Ford along with the Scotts Miracle-Gro Company is researching how coconut coir, or husks, might be used as a plastic reinforcement.

"This is a win-win situation. We're taking a material that is a waste stream from another industry and using it to increase the sustainability in our vehicles," said Ellen Lee, technical expert for plastics research at Ford. "We continue to search for innovative renewable technologies that can both reduce our dependence on petroleum as well as improve fuel economy."

Coconut coir is a natural fibre from the husk of a coconut. Scotts Miracle-Gro uses the material as a carrier for its soils and grass seed products which use the coir's natural fibres to hold 50% more water than basic potting soil and release it as plants need it - helping homeowners save water.

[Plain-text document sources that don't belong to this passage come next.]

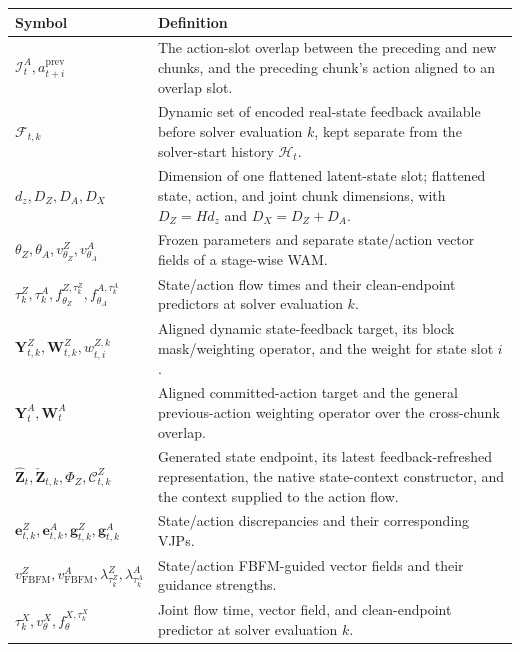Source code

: \begin{table}[t]
    \centering
    \scriptsize
    \renewcommand{\arraystretch}{1.12}
    \begin{tabular}{p{} p{}}
        \hline
        \textbf{Symbol} & \textbf{Definition}\\
        \hline
        $\mathcal I_t^A,a_{t+i}^{\mathrm{prev}}$
        & The action-slot overlap between the preceding and new chunks, and the preceding chunk's action aligned to an overlap slot.\\
        $\mathcal F_{t,k}$
        & Dynamic set of encoded real-state feedback available before solver evaluation $k$, kept separate from the solver-start history $\mathcal H_t$.\\
        $d_z,D_Z,D_A,D_X$
        & Dimension of one flattened latent-state slot; flattened state, action, and joint chunk dimensions, with $D_Z=Hd_z$ and $D_X=D_Z+D_A$.\\
        $\theta_Z,\theta_A,v_{\theta_Z}^Z,v_{\theta_A}^A$
        & Frozen parameters and separate state/action vector fields of a stage-wise WAM.\\
        $\tau_k^Z,\tau_k^A,f_{\theta_Z}^{Z,\tau_k^Z},f_{\theta_A}^{A,\tau_k^A}$
        & State/action flow times and their clean-endpoint predictors at solver evaluation $k$.\\
        $\mathbf Y_{t,k}^Z,\mathbf W_{t,k}^Z,w_{t,i}^{Z,k}$
        & Aligned dynamic state-feedback target, its block mask/weighting operator, and the weight for state slot $i$.\\
        $\mathbf Y_t^A,\mathbf W_t^A$
        & Aligned committed-action target and the general previous-action weighting operator over the cross-chunk overlap.\\
        $\hat{\mathbf Z}_t,\check{\mathbf Z}_{t,k},\Phi_Z,\mathcal C_{t,k}^Z$
        & Generated state endpoint, its latest feedback-refreshed representation, the native state-context constructor, and the context supplied to the action flow.\\
        $\mathbf e_{t,k}^Z,\mathbf e_{t,k}^A,\mathbf g_{t,k}^Z,\mathbf g_{t,k}^A$
        & State/action discrepancies and their corresponding VJPs.\\
        $v_{\mathrm{FBFM}}^Z,v_{\mathrm{FBFM}}^A,\lambda_{\tau_k^Z}^Z,\lambda_{\tau_k^A}^A$
        & State/action FBFM-guided vector fields and their guidance strengths.\\
        $\tau_k^X,v_\theta^X,f_\theta^{X,\tau_k^X}$
        & Joint flow time, vector field, and clean-endpoint predictor at solver evaluation $k$.\\

\end{tabular}
\end{table}
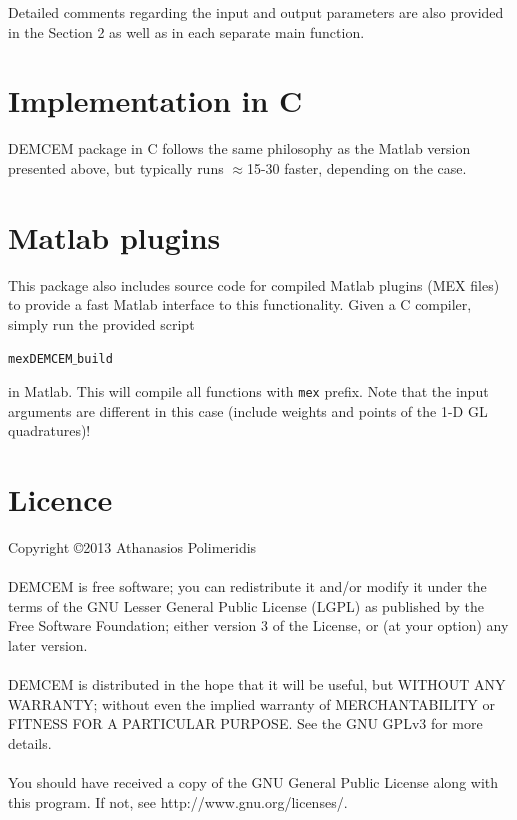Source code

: \documentclass[a4wide,11pt]{article}
\begin{document}
Detailed comments regarding the input and output parameters are also provided in the Section 2 as well as in each separate main function.

\section{Implementation in C}

DEMCEM package in C follows the same philosophy as the Matlab version presented above, but typically runs $\approx$15-30 faster, depending on the case.


\section{Matlab plugins}

This package also includes source code for compiled Matlab plugins
(MEX files) to provide a fast Matlab interface to this functionality.
Given a C compiler, simply run the provided script


      \texttt{mexDEMCEM$\_$build}


\noindent in Matlab. This will compile all functions with \texttt{mex} prefix. Note that the input arguments are different in this case (include weights and points of the 1-D GL quadratures)!


\section*{Licence}

Copyright \copyright 2013 Athanasios Polimeridis
\\\\
\noindent DEMCEM is free software; you can redistribute it and/or modify it under the terms of the GNU Lesser General Public License (LGPL) as published by the Free Software Foundation; either version 3 of the License, or (at your option) any later version.
\\\\
\noindent DEMCEM is distributed in the hope that it will be useful, but WITHOUT ANY WARRANTY; without even the implied warranty of MERCHANTABILITY or FITNESS FOR A PARTICULAR PURPOSE. See the GNU GPLv3 for more details.
\\\\
\noindent You should have received a copy of the GNU General Public License along with this program. If not, see http://www.gnu.org/licenses/.
\end{document}
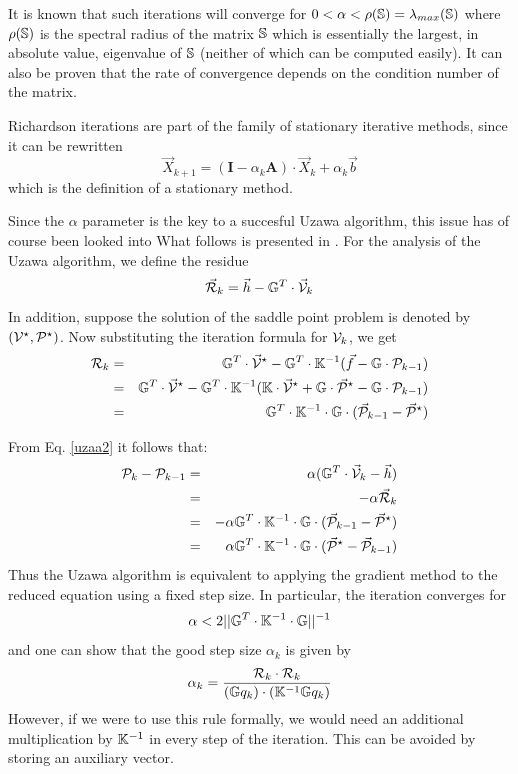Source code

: It is known that such iterations will converge for $0< \alpha < \rho({\mathbb{S}})= \lambda_{max}({\mathbb{S}})$ 
where $\rho({\mathbb{S}})$ is the spectral radius of the matrix ${\mathbb{S}}$
which is essentially the largest, in absolute value, eigenvalue of ${\mathbb{S}}$ (neither of which 
can be computed easily).  
It can also be proven that the rate of convergence depends on the condition number of the matrix.

Richardson iterations are part of the family of stationary iterative methods, since it can be rewritten 
\[
{\vec X}_{k+1} = ({\bm I} - \alpha_k {\bm A} ) \cdot {\vec X}_k + \alpha_k {\vec b}
\]
which is the definition of a stationary method. 


Since the $\alpha$ parameter is the key to a succesful Uzawa algorithm, 
this issue has of course been looked into What follows is 
presented in \cite[p221]{braess}.
For the analysis of the Uzawa algorithm, we define the residue
\[
\vec {\cal R}_k = \vec h - \mathbb{G}^T \cdot \vec{\cal V}_k
\]
In addition, suppose the solution of the saddle point problem is denoted
by $({\cal V}^\star,{\cal P}^\star)$.
Now substituting the iteration formula for ${\cal V}_k$, we get
\begin{eqnarray}
{\cal R}_k 
&=& {\mathbb{G}}^T\cdot\vec{\cal V}^\star -\mathbb{G}^T\cdot \mathbb{K}^{-1} (\vec f - \mathbb{G}\cdot {\cal P}_{k-1}) \\
&=& {\mathbb{G}}^T\cdot\vec{\cal V}^\star -\mathbb{G}^T\cdot \mathbb{K}^{-1} ({\mathbb{K}}\cdot\vec{\cal V}^\star + {\mathbb{G}}\cdot\vec{\cal P}^\star - \mathbb{G}\cdot {\cal P}_{k-1}) \\
&=& \mathbb{G}^T \cdot \mathbb{K}^{-1} \cdot \mathbb{G}\cdot (\vec {\cal P}_{k-1} - \vec{\cal P}^\star) 
\end{eqnarray}

From Eq. \ref{uzaa2} it follows that:
\begin{eqnarray}
{\cal P}_k - {\cal P}_{k-1}  
&=& \alpha (\mathbb{G}^T\cdot \vec{\cal V}_k -\vec h) \\
&=& -\alpha \vec{\cal R}_k \\ 
&=& -\alpha \mathbb{G}^T \cdot \mathbb{K}^{-1} \cdot \mathbb{G}\cdot (\vec {\cal P}_{k-1} - \vec{\cal P}^\star)\\ 
&=& \alpha \mathbb{G}^T \cdot \mathbb{K}^{-1} \cdot \mathbb{G}\cdot 
(\vec{\cal P}^\star - \vec {\cal P}_{k-1} ) 
\end{eqnarray}
Thus the Uzawa algorithm is equivalent to applying the gradient method 
to the reduced equation using a fixed step size. 
In particular, the iteration converges for
\[
\alpha < 2 || {\mathbb{G}}^T \cdot {\mathbb{K}}^{-1} \cdot {\mathbb{G}} ||^{-1}
\]
and one can show that the good step size $\alpha_k$ is given by 
\begin{equation}
\alpha_k = \frac{{\cal R}_k \cdot {\cal R}_k}{({\mathbb{G}} q_k)\cdot ({\mathbb{K}}^{-1} {\mathbb{G}} q_k)}
\label{uzaa3}
\end{equation}
However, if we were to use this rule formally, we would 
need an additional multiplication by ${\mathbb{K}}^{-1}$ in every step 
of the iteration. This can be avoided by storing an 
auxiliary vector. 

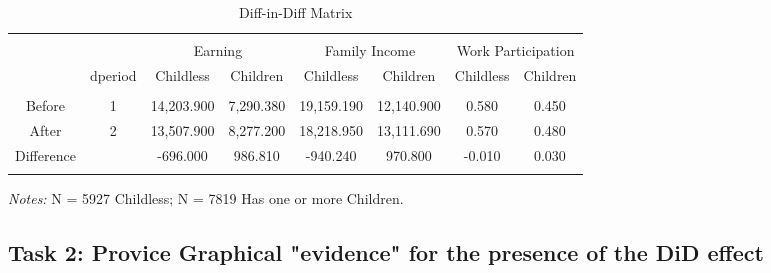 \documentclass[a4paper]{article}
\begin{document}
\begin{table}[!htbp] 
\begin{adjustwidth}{-0cm}{-0cm}
\begin{threeparttable}
\small
\captionsetup{font=small, justification=raggedright,singlelinecheck=false}
  \caption{Diff-in-Diff Matrix} 
  \label{} 
\begin{tabular}{@{\extracolsep{8pt}}lccccccc} 
\\[-5.8ex]\hline 
\hline \\[-1.8ex]
\multicolumn{2}{c}{}  & \multicolumn{2}{c}{Earning}  & \multicolumn{2}{c}{Family Income} & \multicolumn{2}{c}{Work Participation} \\ 
\multicolumn{1}{c}{} & \multicolumn{1}{c}{dperiod} & \multicolumn{1}{c}{Childless} & \multicolumn{1}{c}{Children} & \multicolumn{1}{c}{Childless} & \multicolumn{1}{c}{Children} & \multicolumn{1}{c}{Childless} & \multicolumn{1}{c}{Children} \\ 
\hline \\[-1.8ex] 
\multicolumn{1}{c}{Before} & 1 & 14,203.900 & 7,290.380 & 19,159.190 & 12,140.900 & 0.580 & 0.450 \\ 
\multicolumn{1}{c}{After} & 2 & 13,507.900 & 8,277.200 & 18,218.950 & 13,111.690 & 0.570 & 0.480 \\ 
\multicolumn{1}{c}{Difference} &  & -696.000 & 986.810 & -940.240 & 970.800 & -0.010 & 0.030 \\ 
\hline \\[-3.6ex] 
\end{tabular} 
\begin{tablenotes}
      \small
      \item\textit{Notes:} N = 5927 Childless; N = 7819 Has one or more Children.
    \end{tablenotes}
\end{threeparttable}
\end{adjustwidth}
\end{table}

\subsection{Task 2: Provice Graphical "evidence" for the presence of the DiD effect}
\end{document}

The automaker's researchers combine it with plastic to deliver additional reinforcement to the part while eliminating the need for some petroleum. Along with making use of a renewable resource, the new part would be lighter in weight. The natural long fibres also are visible in the plastic and offer a more natural look than typical materials.

In the interior, the material could be used in storage bins, door trim, seat trim or centre console substrates. It could also potentially be used on underbody and exterior trim.

Ford is currently testing the material's properties to ensure it passes all of the company's durability tests. Coconut coir is very difficult to burn and the automaker is researching whether it has natural flame-retardant properties.